Completing a triple-play of sorts, the Idaho Public Utilities Commission Tuesday decided three separate issues for Spokane, WA-based Avista Utilities — a retail natural gas rate net decrease, a retail electric rate net increase, and a 20-year purchased power agreement for up to 11.99 MW as a qualifying facility (QF) project, but at rates less than the published QF tariff. The utility will pay $58.50/MWh, rather than the PUC’s $61.60/MWh rate for most QF contracts. Avista wanted to pay $49/MWh.
A subtext to the three actions is how quickly natural gas wholesale rates can turnaround, and in this case drop substantially in the span of two weeks in September. Before that, Avista was looking at a gas rate increase in Idaho.
The power supply deal is with Thompson River Co-Gen LLC, a coal and wood waste-fired facility near a sawmill around Thompson Falls, MT. Environmental groups raised concerns that the facility will degrade the environmental quality and health around Thompson Falls, but the PUC ruled those issues were beyond its jurisdiction.
The Northwest Energy Coalition asked the Idaho regulators for a public hearing to sort out the issues, but the PUC refused, citing the power purchases as falling under the 1978 federal Public Utility Regulatory Policies Act (PURPA), which mandates that utilities buy from QF generators. The coalition questioned whether Thompson River is a true QF project.
On the natural gas side, the Idaho regulators made two decisions Tuesday, the net effect of which was to lover overall retail gas rates for Avista, effective Wednesday (Nov. 1), by about 2%. The annual purchased gas cost adjustment (PGA) produced a 3.4% reduction, which was partially offset by a second PUC decision increasing gas rates 1.4% due to an increase in the combination utility’s energy efficiency charges.

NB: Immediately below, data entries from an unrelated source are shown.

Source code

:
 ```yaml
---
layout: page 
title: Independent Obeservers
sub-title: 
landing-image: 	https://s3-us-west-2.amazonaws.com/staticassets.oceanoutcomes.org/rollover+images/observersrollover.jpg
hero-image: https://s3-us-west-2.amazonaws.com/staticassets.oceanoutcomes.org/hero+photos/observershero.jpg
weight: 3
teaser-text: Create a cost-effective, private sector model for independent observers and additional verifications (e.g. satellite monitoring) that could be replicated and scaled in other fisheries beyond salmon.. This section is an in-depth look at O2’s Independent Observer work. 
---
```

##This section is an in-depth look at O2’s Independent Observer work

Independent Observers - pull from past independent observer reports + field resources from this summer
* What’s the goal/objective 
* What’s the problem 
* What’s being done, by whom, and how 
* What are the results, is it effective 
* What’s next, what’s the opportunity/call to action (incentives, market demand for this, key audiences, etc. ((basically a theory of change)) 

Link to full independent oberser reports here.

Avista originally asked for a PGA increase of 3.2% based on a revised weighted average cost of gas (WACOG) of 84.7 cents/therm, up from the current 78.6 cents/therm WACOG. Two weeks later (Sept. 29), the WACOG estimate was back down to 76.24 cents/therm, and Avista amended its filing to propose a decrease.
“Although lowering the WACOG carries with it the potential of creating a large deferral balance subject to collection from customers in the future if prices turn out to be higher-than-forecast, the company already has been able to take advantage of recent sharp drops in forward natural gas prices and has hedged approximately an additional 20% of its forecasted load at lower prices,” Idaho regulators said.
On the electric side, the slight increase is effective Wednesday (Nov. 1) also, created by the expiration of a rate credit and about a 47 cent/month decrease for residential customers due to an increase in Bonneville Power Administration’s (BPA’s) residential exchange credit. The credit that expired Tuesday was from a past sale of Avista’s interest in two power plants that was worth about 1.45% of typical residential monthly bills, and it was partially offset by a second BPA credit increase that reduced average residential bills by 0.75%.